Conservation Mounting Primed Linen on Gatorboard

Topic of Preservation and Conservation

Horizon Line

Grumbler in Training
Joined
Jun 27, 2024
Posts
4
Location
Sonoma, CA
Business
Michael E Bartlett Fine Arts Studio
Hello Grumblers, I am new here so go easy on me. I am also a painter but also do my own framing. My question relates to the substrate that I paint on.
I have been mounting primed linen on various boards using a PVA glue (Miracle Muck) and processing through a vacuum press. The vacuum press assures that there are no bubbles and by rolling the glue to both surfaces I get a very good bond. Dry 24 hours and trim the edges. Using 3/16 gatorboard has proven to be my go to choice for small paintings but I am having some conservation questions about moving up in size and using 1/2" gatorboard. I understand that this type of support raises some questions under the heading of 'Conservation'. So, I hoping that there are some knowledgeable in the ways of conservation framing that can give me some suggestions.

Here is my strategy; create a wooden moulding cradle to support the edges of the 1/2" gatorboard that will create a flush 1/4" collar around the outside edge of the gatorboard. Maximum size for this would be 32" x 44". The plan is to glue the primed linen to the gatorboard and cradle collar. press and dry then fold and glue the linen wrapped around the outer edges of the cradle.
  1. Should I consider making this support conservation friendly?
  2. If so, how should I address the following questions.
    1. Best wood to use? I am assuming poplar or basswood.
    2. Best method of sizing the wood to stabilize acid migration to the linen?
    3. Should the linen be mounted in such a way that it could be removed at a later time?
    4. What would be the conservators preferred method of mounting the linen to the gatorboard support? Size? Glue? Barrier fabric between?
    5. Anything else to consider?
I appreciate any comments on these questions even if you think it is a goofy idea. My considerations are to create a lighter weight, strong, stable, thin painting support. Departing from tradition perhaps, adapting to changing times.

Horizon Line
 
FWIW I have never liked the idea of permanently mounting original artwork to gatorboard. Not an archival
material, breaks can be catastrophic, can dent, poses challenges to conservators down the road. Just my 2c...

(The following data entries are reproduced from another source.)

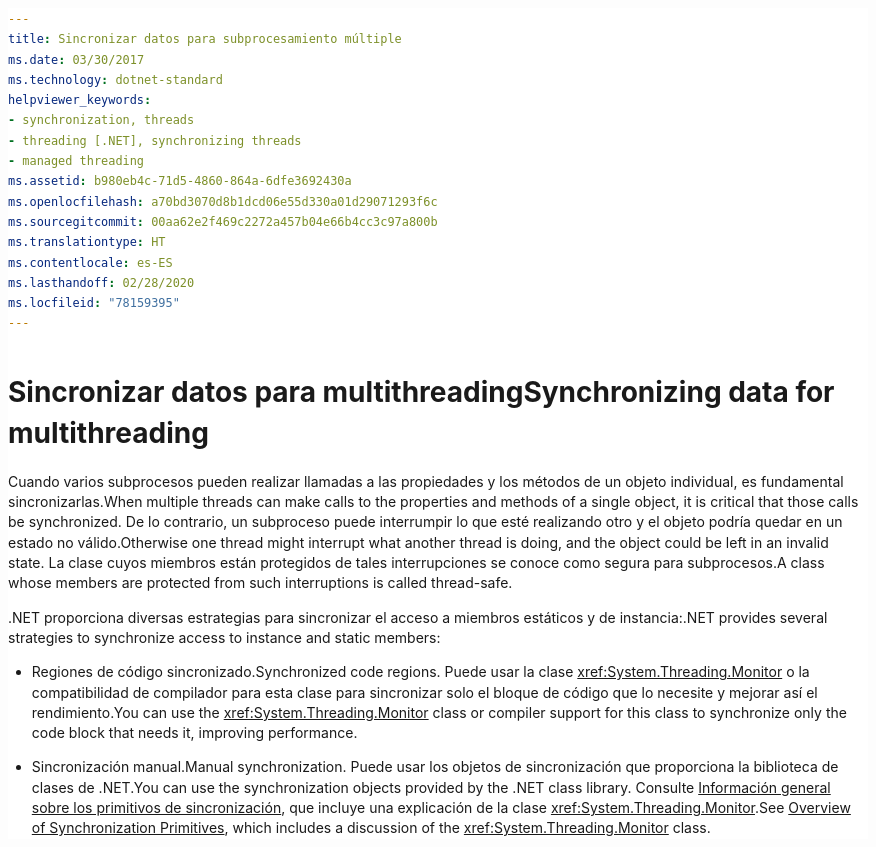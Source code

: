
 ```yaml
---
title: Sincronizar datos para subprocesamiento múltiple
ms.date: 03/30/2017
ms.technology: dotnet-standard
helpviewer_keywords:
- synchronization, threads
- threading [.NET], synchronizing threads
- managed threading
ms.assetid: b980eb4c-71d5-4860-864a-6dfe3692430a
ms.openlocfilehash: a70bd3070d8b1dcd06e55d330a01d29071293f6c
ms.sourcegitcommit: 00aa62e2f469c2272a457b04e66b4cc3c97a800b
ms.translationtype: HT
ms.contentlocale: es-ES
ms.lasthandoff: 02/28/2020
ms.locfileid: "78159395"
---
```

# <a name="synchronizing-data-for-multithreading"></a><span data-ttu-id="0da8a-102">Sincronizar datos para multithreading</span><span class="sxs-lookup"><span data-stu-id="0da8a-102">Synchronizing data for multithreading</span></span>

<span data-ttu-id="0da8a-103">Cuando varios subprocesos pueden realizar llamadas a las propiedades y los métodos de un objeto individual, es fundamental sincronizarlas.</span><span class="sxs-lookup"><span data-stu-id="0da8a-103">When multiple threads can make calls to the properties and methods of a single object, it is critical that those calls be synchronized.</span></span> <span data-ttu-id="0da8a-104">De lo contrario, un subproceso puede interrumpir lo que esté realizando otro y el objeto podría quedar en un estado no válido.</span><span class="sxs-lookup"><span data-stu-id="0da8a-104">Otherwise one thread might interrupt what another thread is doing, and the object could be left in an invalid state.</span></span> <span data-ttu-id="0da8a-105">La clase cuyos miembros están protegidos de tales interrupciones se conoce como segura para subprocesos.</span><span class="sxs-lookup"><span data-stu-id="0da8a-105">A class whose members are protected from such interruptions is called thread-safe.</span></span>  
  
<span data-ttu-id="0da8a-106">.NET proporciona diversas estrategias para sincronizar el acceso a miembros estáticos y de instancia:</span><span class="sxs-lookup"><span data-stu-id="0da8a-106">.NET provides several strategies to synchronize access to instance and static members:</span></span>  
  
- <span data-ttu-id="0da8a-107">Regiones de código sincronizado.</span><span class="sxs-lookup"><span data-stu-id="0da8a-107">Synchronized code regions.</span></span> <span data-ttu-id="0da8a-108">Puede usar la clase <xref:System.Threading.Monitor> o la compatibilidad de compilador para esta clase para sincronizar solo el bloque de código que lo necesite y mejorar así el rendimiento.</span><span class="sxs-lookup"><span data-stu-id="0da8a-108">You can use the <xref:System.Threading.Monitor> class or compiler support for this class to synchronize only the code block that needs it, improving performance.</span></span>  
  
- <span data-ttu-id="0da8a-109">Sincronización manual.</span><span class="sxs-lookup"><span data-stu-id="0da8a-109">Manual synchronization.</span></span> <span data-ttu-id="0da8a-110">Puede usar los objetos de sincronización que proporciona la biblioteca de clases de .NET.</span><span class="sxs-lookup"><span data-stu-id="0da8a-110">You can use the synchronization objects provided by the .NET class library.</span></span> <span data-ttu-id="0da8a-111">Consulte [Información general sobre los primitivos de sincronización](../../../docs/standard/threading/overview-of-synchronization-primitives.md), que incluye una explicación de la clase <xref:System.Threading.Monitor>.</span><span class="sxs-lookup"><span data-stu-id="0da8a-111">See [Overview of Synchronization Primitives](../../../docs/standard/threading/overview-of-synchronization-primitives.md), which includes a discussion of the <xref:System.Threading.Monitor> class.</span></span>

Dibond or primed and cradled sandeply might be better options.
 
FWIW I have never liked the idea of permanently mounting original artwork to gatorboard. Not an archival
material, breaks can be catastrophic, can dent, poses challenges to conservators down the road. Just my 2c...

Dibond or primed and cradled sandeply might be better options.
FF - Thanks for sharing you view on the subject of mounting on GB. You have certainly distilled the caveats for using GB as a support. I've used everything you've mentioned but the Dibond. Storage and weight are the driving factors, especially when managing many paintings. Panels take up a lot less space and are much lighter to lug around out in the field. I am trying to consider conservatorship. For instance mounting on GB solves the problem of the need to back and cover a canvas stretcher support preventing moisture, molds, and mildews from getting attached. Will these paintings be around in 300 years, who knows, but they do seem to take on lives of their own after they leave the studio.